What problem do algebraic data types solve?

They solve the same problem as any other type system: "what values are legal to use here?" - they just take a different approach to it.

• Your last sentence is kind of like telling someone that "ships solve the same problem as airplanes: transportation -- they just take a different approach to it". It's a completely correct statement, and also a pretty useless one. Jun 22, 2015 at 7:27
• @mehrdad - I think that's overstating it a little bit. Jun 22, 2015 at 11:21
• No doubt you understand algebraic data types just fine, but your bulleted list ("A sum type is..." and "A product type is...") looks more like a description of union and intersection types, which aren't quite the same thing as sum and product types.
– pyon
Jul 23, 2015 at 16:29

It may surprise you to learn that pattern matching is not considered the most idiomatic way to work with Options. See the documentation of Scala's Options for more about that. I'm not sure why so many FP tutorials encourage this usage.

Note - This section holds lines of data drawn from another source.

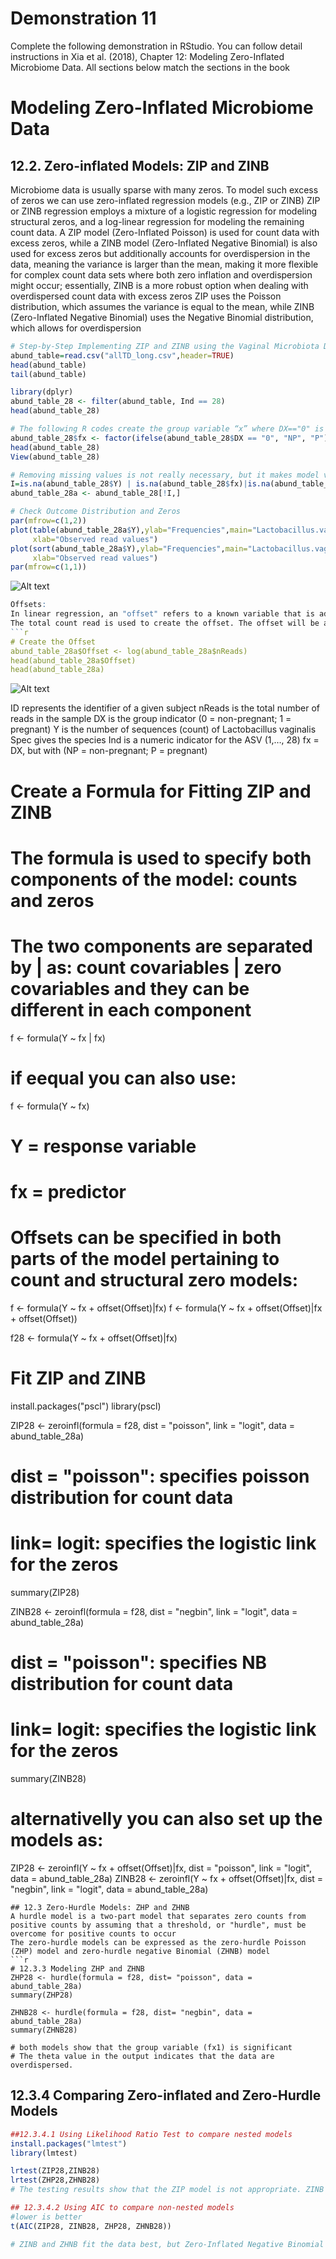 # Demonstration 11
Complete the following demonstration in RStudio. You can follow detail instructions in Xia et al. (2018), Chapter 12: Modeling Zero-Inflated Microbiome Data. All sections below match the sections in the book

# Modeling Zero-Inflated Microbiome Data 

## 12.2. Zero-inflated Models: ZIP and ZINB 
Microbiome data is usually sparse with many zeros. To model such excess of zeros we can use zero-inflated regression models (e.g., ZIP or ZINB) 
ZIP or ZINB regression employs a mixture of a logistic regression for modeling structural zeros, and a log-linear regression for modeling the remaining count data.
A ZIP model (Zero-Inflated Poisson) is used for count data with excess zeros, while a ZINB model (Zero-Inflated Negative Binomial) is also used for excess zeros but additionally accounts for overdispersion in the data, meaning the variance is larger than the mean, making it more flexible for complex count data sets where both zero inflation and overdispersion might occur; essentially, ZINB is a more robust option when dealing with overdispersed count data with excess zeros
ZIP uses the Poisson distribution, which assumes the variance is equal to the mean, while ZINB (Zero-Inflated Negative Binomial) uses the Negative Binomial distribution, which allows for overdispersion
```r
# Step-by-Step Implementing ZIP and ZINB using the Vaginal Microbiota Data
abund_table=read.csv("allTD_long.csv",header=TRUE)
head(abund_table)
tail(abund_table)

library(dplyr)
abund_table_28 <- filter(abund_table, Ind == 28)
head(abund_table_28)

# The following R codes create the group variable “x” where DX=="0" is "NP" and otherwise is "P"
abund_table_28$fx <- factor(ifelse(abund_table_28$DX == "0", "NP", "P"), levels = c("NP", "P"))
head(abund_table_28)
View(abund_table_28)

# Removing missing values is not really necessary, but it makes model validation easier
I=is.na(abund_table_28$Y) | is.na(abund_table_28$fx)|is.na(abund_table_28$nReads)
abund_table_28a <- abund_table_28[!I,]

# Check Outcome Distribution and Zeros
par(mfrow=c(1,2))
plot(table(abund_table_28a$Y),ylab="Frequencies",main="Lactobacillus.vaginalis",
     xlab="Observed read values")
plot(sort(abund_table_28a$Y),ylab="Frequencies",main="Lactobacillus.vaginalis",
     xlab="Observed read values")
par(mfrow=c(1,1))
```
![Alt text](Rplot3.png)
```r
Offsets:
In linear regression, an "offset" refers to a known variable that is added directly to the linear predictor, with a fixed coefficient of 1, meaning it is not estimated by the model but is included to adjust for a pre-determined factor that influences the response variable; essentially, it shifts the entire regression line up or down without affecting the slope of the line itself. 
The total count read is used to create the offset. The offset will be adjusted as a covariate in the model later to ensure microbiome response is relative abundance instead of count data
```r
# Create the Offset
abund_table_28a$Offset <- log(abund_table_28a$nReads)
head(abund_table_28a$Offset)
head(abund_table_28a)
```
![Alt text](Rplot4.png)

ID represents the identifier of a given subject
nReads is the total number of reads in the sample
DX is the group indicator (0 = non-pregnant; 1 = pregnant)
Y is the number of sequences (count) of Lactobacillus vaginalis
Spec gives the species
Ind is a numeric indicator for the ASV (1,…, 28)
fx = DX, but with (NP = non-pregnant; P = pregnant)

# Create a Formula for Fitting ZIP and ZINB
# The formula is used to specify both components of the model: counts and zeros
# The two components are separated by | as: count covariables | zero covariables and they can be different in each component
f <- formula(Y ~  fx | fx)
# if eequal you can also use:
f <- formula(Y ~  fx)
# Y = response variable
# fx = predictor

# Offsets can be specified in both parts of the model pertaining to count and structural zero models:
f <- formula(Y ~  fx + offset(Offset)|fx)
f <- formula(Y ~  fx + offset(Offset)|fx + offset(Offset))

f28 <- formula(Y ~  fx + offset(Offset)|fx)

# Fit ZIP and ZINB
install.packages("pscl")
library(pscl)

ZIP28 <- zeroinfl(formula = f28, dist = "poisson", link = "logit", data = abund_table_28a)
# dist = "poisson": specifies poisson distribution for count data
# link= logit: specifies the logistic link for the zeros
summary(ZIP28)

ZINB28 <- zeroinfl(formula = f28, dist = "negbin", link = "logit", data = abund_table_28a)
# dist = "poisson": specifies NB distribution for count data
# link= logit: specifies the logistic link for the zeros
summary(ZINB28)

# alternativelly you can also set up the models as:
ZIP28 <- zeroinfl(Y ~  fx + offset(Offset)|fx, dist = "poisson", link = "logit", data = abund_table_28a)
ZINB28 <- zeroinfl(Y ~  fx + offset(Offset)|fx, dist = "negbin", link = "logit", data = abund_table_28a)

```
## 12.3 Zero-Hurdle Models: ZHP and ZHNB 
A hurdle model is a two-part model that separates zero counts from positive counts by assuming that a threshold, or "hurdle", must be overcome for positive counts to occur
The zero-hurdle models can be expressed as the zero-hurdle Poisson (ZHP) model and zero-hurdle negative Binomial (ZHNB) model
```r
# 12.3.3 Modeling ZHP and ZHNB
ZHP28 <- hurdle(formula = f28, dist= "poisson", data = abund_table_28a)
summary(ZHP28)

ZHNB28 <- hurdle(formula = f28, dist= "negbin", data = abund_table_28a)
summary(ZHNB28)

# both models show that the group variable (fx1) is significant 
# The theta value in the output indicates that the data are overdispersed.
```
## 12.3.4 Comparing Zero-inflated and Zero-Hurdle Models
```r
##12.3.4.1 Using Likelihood Ratio Test to compare nested models
install.packages("lmtest")
library(lmtest)

lrtest(ZIP28,ZINB28)
lrtest(ZHP28,ZHNB28)
# The testing results show that the ZIP model is not appropriate. ZINB model should be chosen.

## 12.3.4.2 Using AIC to compare non-nested models
#lower is better
t(AIC(ZIP28, ZINB28, ZHP28, ZHNB28))

# ZINB and ZHNB fit the data best, but Zero-Inflated Negative Binomial (ZINB) is the best fit
```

Mostly what you're missing is there are a whole bunch of functions created to make working with Options easier. Consider the main example from the Scala docs:

``````val name: Option[String] = request getParameter "name"
val upper = name map { _.trim } filter { _.length != 0 } map { _.toUpperCase }
println(upper getOrElse "")
``````

Notice how `map` and `filter` let you chain operations on Options, without having to check at each point whether you have `None` or not. Then at the end, you use `getOrElse` to specify a default value. At no point are you doing something "gross" like checking types. Any unavoidable type checking is done internal to the library. Haskell has its own set of analagous functions, not to mention the large set of functions that will work on any monad or functor.

Other algebraic data types have their own idiomatic ways to work with them, and pattern matching is low on the totem pole in most cases. Likewise, when you create your own types, you're expected to provide similar functions to work with them.